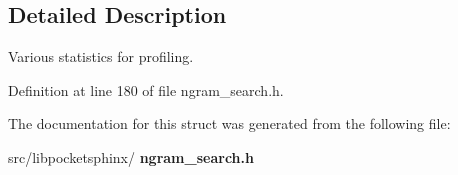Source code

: \subsection{Detailed Description}
Various statistics for profiling. 

Definition at line 180 of file ngram\+\_\+search.\+h.



The documentation for this struct was generated from the following file\+:\begin{DoxyCompactItemize}
\item 
src/libpocketsphinx/\textbf{ ngram\+\_\+search.\+h}\end{DoxyCompactItemize}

■ TASK REQUIREMENTS:
Write out all of the data above exactly, without any of its pictures.

■ REPLY:
Source code

: \subsection{Detailed Description}
Various statistics for profiling. 

Definition at line 180 of file ngram\+\_\+search.\+h.



The documentation for this struct was generated from the following file\+:\begin{DoxyCompactItemize}
\item 
src/libpocketsphinx/\textbf{ ngram\+\_\+search.\+h}\end{DoxyCompactItemize}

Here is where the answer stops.